* Dataset items:
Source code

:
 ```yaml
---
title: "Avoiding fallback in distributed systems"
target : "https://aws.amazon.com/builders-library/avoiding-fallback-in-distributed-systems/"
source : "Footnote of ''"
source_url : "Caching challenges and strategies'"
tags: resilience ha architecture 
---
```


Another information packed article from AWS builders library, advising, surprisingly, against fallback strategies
---
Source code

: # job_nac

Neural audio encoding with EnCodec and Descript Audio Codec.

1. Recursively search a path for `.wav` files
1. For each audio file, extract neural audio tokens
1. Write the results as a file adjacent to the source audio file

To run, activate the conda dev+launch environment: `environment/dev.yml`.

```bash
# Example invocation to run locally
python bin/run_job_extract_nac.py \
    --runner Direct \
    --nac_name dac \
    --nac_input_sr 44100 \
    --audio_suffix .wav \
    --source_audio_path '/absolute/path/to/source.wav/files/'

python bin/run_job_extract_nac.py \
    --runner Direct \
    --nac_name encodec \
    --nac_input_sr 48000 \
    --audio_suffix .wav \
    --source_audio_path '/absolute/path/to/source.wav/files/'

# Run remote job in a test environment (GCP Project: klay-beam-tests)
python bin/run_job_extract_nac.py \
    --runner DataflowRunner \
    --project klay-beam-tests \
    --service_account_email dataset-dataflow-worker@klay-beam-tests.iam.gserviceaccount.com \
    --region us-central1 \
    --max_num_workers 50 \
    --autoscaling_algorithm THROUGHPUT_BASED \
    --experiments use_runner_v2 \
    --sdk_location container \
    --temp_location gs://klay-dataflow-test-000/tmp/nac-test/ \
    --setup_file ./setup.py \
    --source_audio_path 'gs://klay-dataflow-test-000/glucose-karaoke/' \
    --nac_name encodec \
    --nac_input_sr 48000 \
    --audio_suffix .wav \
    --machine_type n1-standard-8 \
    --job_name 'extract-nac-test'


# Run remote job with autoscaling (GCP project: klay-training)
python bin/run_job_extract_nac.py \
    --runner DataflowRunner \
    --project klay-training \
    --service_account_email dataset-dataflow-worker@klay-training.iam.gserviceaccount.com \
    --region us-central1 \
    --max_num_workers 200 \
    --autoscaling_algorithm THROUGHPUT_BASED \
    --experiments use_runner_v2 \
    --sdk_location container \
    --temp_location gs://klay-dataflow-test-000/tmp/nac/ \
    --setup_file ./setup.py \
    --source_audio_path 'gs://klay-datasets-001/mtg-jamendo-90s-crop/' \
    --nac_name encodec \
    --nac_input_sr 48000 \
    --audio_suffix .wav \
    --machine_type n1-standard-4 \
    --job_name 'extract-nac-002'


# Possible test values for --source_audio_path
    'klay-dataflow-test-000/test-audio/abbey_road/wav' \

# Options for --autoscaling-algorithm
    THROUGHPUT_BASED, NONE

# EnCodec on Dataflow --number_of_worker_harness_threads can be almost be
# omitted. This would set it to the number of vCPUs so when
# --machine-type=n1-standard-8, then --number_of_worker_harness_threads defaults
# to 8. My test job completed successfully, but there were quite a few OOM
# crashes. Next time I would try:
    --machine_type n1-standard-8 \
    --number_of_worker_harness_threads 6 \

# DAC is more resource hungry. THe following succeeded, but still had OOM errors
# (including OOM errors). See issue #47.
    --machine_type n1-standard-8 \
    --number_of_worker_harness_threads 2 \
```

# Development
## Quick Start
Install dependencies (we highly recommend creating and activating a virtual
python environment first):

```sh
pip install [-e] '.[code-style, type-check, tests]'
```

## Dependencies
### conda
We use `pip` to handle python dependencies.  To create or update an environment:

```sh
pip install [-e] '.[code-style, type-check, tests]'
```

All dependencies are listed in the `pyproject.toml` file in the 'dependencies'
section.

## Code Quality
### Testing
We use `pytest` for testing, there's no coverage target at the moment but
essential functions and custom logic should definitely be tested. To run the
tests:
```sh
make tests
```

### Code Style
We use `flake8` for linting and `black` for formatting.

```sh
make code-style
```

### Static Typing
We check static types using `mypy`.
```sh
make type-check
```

* TRY IT:
Every line above with the word "remote" belongs in the answer, copied as written.

* YOUR SOLUTION:
# Run remote job in a test environment (GCP Project: klay-beam-tests)
# Run remote job with autoscaling (GCP project: klay-training)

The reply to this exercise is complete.